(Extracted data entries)
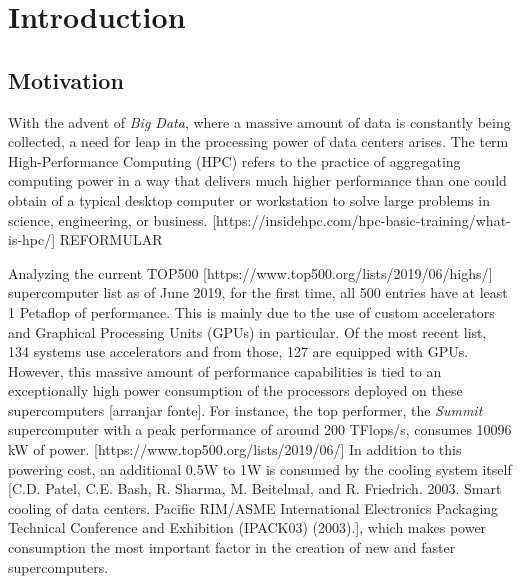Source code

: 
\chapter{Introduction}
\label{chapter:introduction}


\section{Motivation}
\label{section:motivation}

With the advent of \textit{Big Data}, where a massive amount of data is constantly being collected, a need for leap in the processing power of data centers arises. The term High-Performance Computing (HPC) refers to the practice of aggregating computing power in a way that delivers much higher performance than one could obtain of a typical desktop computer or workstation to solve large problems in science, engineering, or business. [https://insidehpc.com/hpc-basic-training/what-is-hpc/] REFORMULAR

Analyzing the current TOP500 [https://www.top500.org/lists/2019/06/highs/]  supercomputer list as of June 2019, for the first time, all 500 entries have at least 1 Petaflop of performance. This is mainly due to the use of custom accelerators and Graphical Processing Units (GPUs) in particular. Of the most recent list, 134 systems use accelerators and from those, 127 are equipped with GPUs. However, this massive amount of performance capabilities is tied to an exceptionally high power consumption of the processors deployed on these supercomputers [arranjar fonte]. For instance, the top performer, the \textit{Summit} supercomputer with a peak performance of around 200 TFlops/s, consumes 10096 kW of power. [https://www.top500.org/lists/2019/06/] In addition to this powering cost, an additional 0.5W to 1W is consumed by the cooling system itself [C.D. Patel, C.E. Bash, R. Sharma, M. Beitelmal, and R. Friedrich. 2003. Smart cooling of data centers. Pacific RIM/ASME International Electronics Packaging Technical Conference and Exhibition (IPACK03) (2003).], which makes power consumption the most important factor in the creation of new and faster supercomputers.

__PROBLEM REQUIREMENTS__: Pictures stay out; the entries above are to be output exactly as given.

__EXERCISE ANSWER__:
Source code

: 
\chapter{Introduction}
\label{chapter:introduction}


\section{Motivation}
\label{section:motivation}

With the advent of \textit{Big Data}, where a massive amount of data is constantly being collected, a need for leap in the processing power of data centers arises. The term High-Performance Computing (HPC) refers to the practice of aggregating computing power in a way that delivers much higher performance than one could obtain of a typical desktop computer or workstation to solve large problems in science, engineering, or business. [https://insidehpc.com/hpc-basic-training/what-is-hpc/] REFORMULAR

Analyzing the current TOP500 [https://www.top500.org/lists/2019/06/highs/]  supercomputer list as of June 2019, for the first time, all 500 entries have at least 1 Petaflop of performance. This is mainly due to the use of custom accelerators and Graphical Processing Units (GPUs) in particular. Of the most recent list, 134 systems use accelerators and from those, 127 are equipped with GPUs. However, this massive amount of performance capabilities is tied to an exceptionally high power consumption of the processors deployed on these supercomputers [arranjar fonte]. For instance, the top performer, the \textit{Summit} supercomputer with a peak performance of around 200 TFlops/s, consumes 10096 kW of power. [https://www.top500.org/lists/2019/06/] In addition to this powering cost, an additional 0.5W to 1W is consumed by the cooling system itself [C.D. Patel, C.E. Bash, R. Sharma, M. Beitelmal, and R. Friedrich. 2003. Smart cooling of data centers. Pacific RIM/ASME International Electronics Packaging Technical Conference and Exhibition (IPACK03) (2003).], which makes power consumption the most important factor in the creation of new and faster supercomputers.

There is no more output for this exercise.